From September 26 to 29, 2024, Pope Francis visited Belgium, a trip to the heart of Europe where he was confronted with many contentious and difficult topics, including sexual abuse within the Church, abortion, the role of women, and more.
Through his actions and words the Argentinian Pontiff did not shy away from addressing and responding to the local community’s concerns, and despite the scandal of abuse, holding a firm line on the Church's stance on abortion and the shared dignity of men and women.
Aleteia summarizes the main themes of this important trip by highlighting important quotes and key moments.
1Strong words and an important meeting on the abuse crisis
In Belgium, Pope Francis found himself facing a society that is newly shocked about the sexual abuse crisis within the Church and its mishandling.

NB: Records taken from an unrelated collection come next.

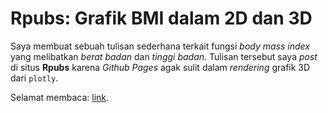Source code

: Rpubs: Grafik BMI dalam 2D dan 3D
================

Saya membuat sebuah tulisan sederhana terkait fungsi *body mass index*
yang melibatkan *berat badan* dan *tinggi badan*. Tulisan tersebut saya
*post* di situs **Rpubs** karena *Github Pages* agak sulit dalam
*rendering* grafik 3D dari `plotly`.

Selamat membaca: [link](https://rpubs.com/QRA_NFI/bmi).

Belgians were eager to hear the Pontiff on this subject.
In his first meeting with the country’s political and state authorities on September 27, both King Philippe of Belgium and the Prime Minister, Alexander de Croo, spoke of the Church's responsibility to repair the “irreparable.”
Pope answered with his own strong words.
“The Church must be ashamed, ask for pardon, and try to solve this situation with Christian humility and by putting in all the measures necessary to ensure that it does not happen again,” Pope Francis said during his first speech in the country, going off script. “This is our shame and humiliation.”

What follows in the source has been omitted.